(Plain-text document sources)
━━━━━━━━━━

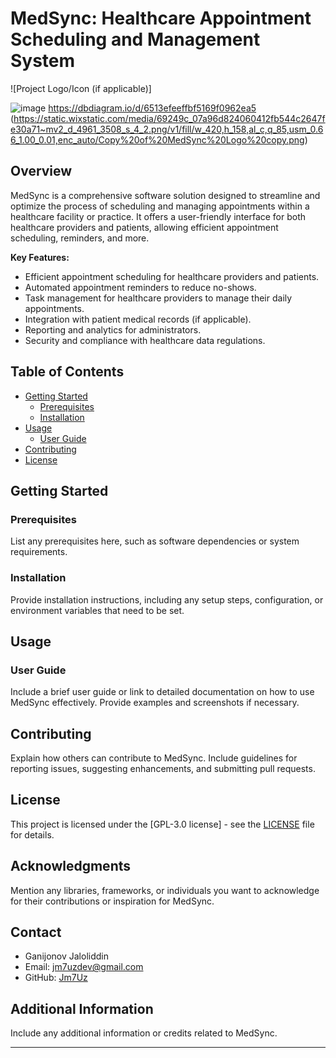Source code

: # MedSync: Healthcare Appointment Scheduling and Management System
![Project Logo/Icon (if applicable)]

![image](https://github.com/jm7uz/MedSync/assets/87977243/8f8b7fbe-7d7a-457e-82bd-6638e273d61b)
https://dbdiagram.io/d/6513efeeffbf5169f0962ea5
(https://static.wixstatic.com/media/69249c_07a96d824060412fb544c2647fe30a71~mv2_d_4961_3508_s_4_2.png/v1/fill/w_420,h_158,al_c,q_85,usm_0.66_1.00_0.01,enc_auto/Copy%20of%20MedSync%20Logo%20copy.png)

## Overview

MedSync is a comprehensive software solution designed to streamline and optimize the process of scheduling and managing appointments within a healthcare facility or practice. It offers a user-friendly interface for both healthcare providers and patients, allowing efficient appointment scheduling, reminders, and more.

**Key Features:**
- Efficient appointment scheduling for healthcare providers and patients.
- Automated appointment reminders to reduce no-shows.
- Task management for healthcare providers to manage their daily appointments.
- Integration with patient medical records (if applicable).
- Reporting and analytics for administrators.
- Security and compliance with healthcare data regulations.

## Table of Contents

- [Getting Started](#getting-started)
  - [Prerequisites](#prerequisites)
  - [Installation](#installation)
- [Usage](#usage)
  - [User Guide](#user-guide)
- [Contributing](#contributing)
- [License](#license)

## Getting Started

### Prerequisites

List any prerequisites here, such as software dependencies or system requirements.

### Installation

Provide installation instructions, including any setup steps, configuration, or environment variables that need to be set.

## Usage

### User Guide

Include a brief user guide or link to detailed documentation on how to use MedSync effectively. Provide examples and screenshots if necessary.

## Contributing

Explain how others can contribute to MedSync. Include guidelines for reporting issues, suggesting enhancements, and submitting pull requests.

## License

This project is licensed under the [GPL-3.0 license] - see the [LICENSE](https://github.com/jm7uz/MedSync/blob/main/LICENSE) file for details.

## Acknowledgments

Mention any libraries, frameworks, or individuals you want to acknowledge for their contributions or inspiration for MedSync.

## Contact

- Ganijonov Jaloliddin
- Email: jm7uzdev@gmail.com
- GitHub: [Jm7Uz](https://github.com/Jm7uz)

## Additional Information

Include any additional information or credits related to MedSync.

---
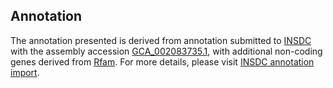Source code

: 

Annotation
----------

The annotation presented is derived from annotation submitted to
[INSDC](http://www.insdc.org) with the assembly accession
[GCA\_002083735.1](http://www.ebi.ac.uk/ena/data/view/GCA_002083735.1),
with additional non-coding genes derived from
[Rfam](http://rfam.xfam.org/). For more details, please visit [INSDC
annotation
import](http://ensemblgenomes.org/info/data/insdc_annotation).
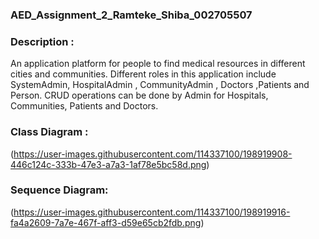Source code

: ### AED_Assignment_2_Ramteke_Shiba_002705507


### Description :
An application platform for people to find medical resources in different cities and communities.
Different roles in this application include SystemAdmin, HospitalAdmin , CommunityAdmin , Doctors ,Patients and Person.
CRUD operations can be done by Admin for Hospitals, Communities, Patients and Doctors.



### Class Diagram :
(https://user-images.githubusercontent.com/114337100/198919908-446c124c-333b-47e3-a7a3-1af78e5bc58d.png)

### Sequence Diagram:
(https://user-images.githubusercontent.com/114337100/198919916-fa4a2609-7a7e-467f-aff3-d59e65cb2fdb.png)
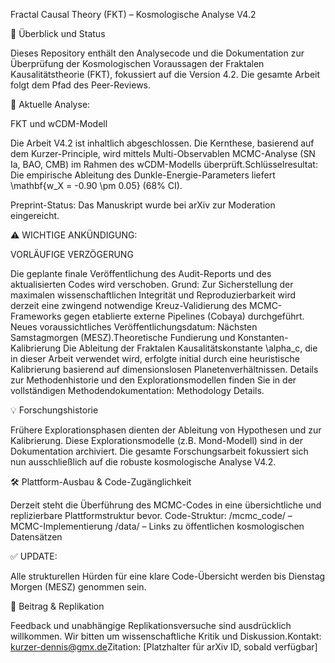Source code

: ​Fractal Causal Theory (FKT) – Kosmologische Analyse V4.2


​📄 Überblick und Status


​Dieses Repository enthält den Analysecode und die Dokumentation zur Überprüfung der Kosmologischen Voraussagen der Fraktalen Kausalitätstheorie (FKT), fokussiert auf die Version 4.2. Die gesamte Arbeit folgt dem Pfad des Peer-Reviews.


​🔬 Aktuelle Analyse: 


FKT und wCDM-Modell

​Die Arbeit V4.2 ist inhaltlich abgeschlossen. Die Kernthese, basierend auf dem Kurzer-Principle, wird mittels Multi-Observablen MCMC-Analyse (SN Ia, BAO, CMB) im Rahmen des wCDM-Modells überprüft.
​Schlüsselresultat: Die empirische Ableitung des Dunkle-Energie-Parameters liefert \mathbf{w_X = -0.90 \pm 0.05} (68% CI).


​Preprint-Status: Das Manuskript wurde bei arXiv zur Moderation eingereicht.


​⚠️ WICHTIGE ANKÜNDIGUNG: 


VORLÄUFIGE VERZÖGERUNG


​Die geplante finale Veröffentlichung des Audit-Reports und des aktualisierten Codes wird verschoben.
​Grund: Zur Sicherstellung der maximalen wissenschaftlichen Integrität und Reproduzierbarkeit wird derzeit eine zwingend notwendige Kreuz-Validierung des MCMC-Frameworks gegen etablierte externe Pipelines (Cobaya) durchgeführt.
​Neues voraussichtliches Veröffentlichungsdatum: Nächsten Samstagmorgen (MESZ).
​Theoretische Fundierung und Konstanten-Kalibrierung
​Die Ableitung der Fraktalen Kausalitätskonstante \alpha_c, die in dieser Arbeit verwendet wird, erfolgte initial durch eine heuristische Kalibrierung basierend auf dimensionslosen Planetenverhältnissen. Details zur Methodenhistorie und den Explorationsmodellen finden Sie in der vollständigen Methodendokumentation: Methodology Details.


​💡 Forschungshistorie


​Frühere Explorationsphasen dienten der Ableitung von Hypothesen und zur Kalibrierung. Diese Explorationsmodelle (z.B. Mond-Modell) sind in der Dokumentation archiviert. Die gesamte Forschungsarbeit fokussiert sich nun ausschließlich auf die robuste kosmologische Analyse V4.2.


​🛠 Plattform-Ausbau & Code-Zugänglichkeit


​Derzeit steht die Überführung des MCMC-Codes in eine übersichtliche und replizierbare Plattformstruktur bevor.
​Code-Struktur:
​/mcmc_code/ – MCMC-Implementierung
​/data/ – Links zu öffentlichen kosmologischen Datensätzen

​✅ UPDATE: 

Alle strukturellen Hürden für eine klare Code-Übersicht werden bis Dienstag Morgen (MESZ) genommen sein.

​🤝 Beitrag & Replikation

​Feedback und unabhängige Replikationsversuche sind ausdrücklich willkommen. Wir bitten um wissenschaftliche Kritik und Diskussion.
​Kontakt: kurzer-dennis@gmx.de
​Zitation: [Platzhalter für arXiv ID, sobald verfügbar]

━━━━━━━━━━

What you will do
Show every line above in which the word "MCMC" is found.

Written response
​Die Arbeit V4.2 ist inhaltlich abgeschlossen. Die Kernthese, basierend auf dem Kurzer-Principle, wird mittels Multi-Observablen MCMC-Analyse (SN Ia, BAO, CMB) im Rahmen des wCDM-Modells überprüft.
​Grund: Zur Sicherstellung der maximalen wissenschaftlichen Integrität und Reproduzierbarkeit wird derzeit eine zwingend notwendige Kreuz-Validierung des MCMC-Frameworks gegen etablierte externe Pipelines (Cobaya) durchgeführt.
​Derzeit steht die Überführung des MCMC-Codes in eine übersichtliche und replizierbare Plattformstruktur bevor.
​/mcmc_code/ – MCMC-Implementierung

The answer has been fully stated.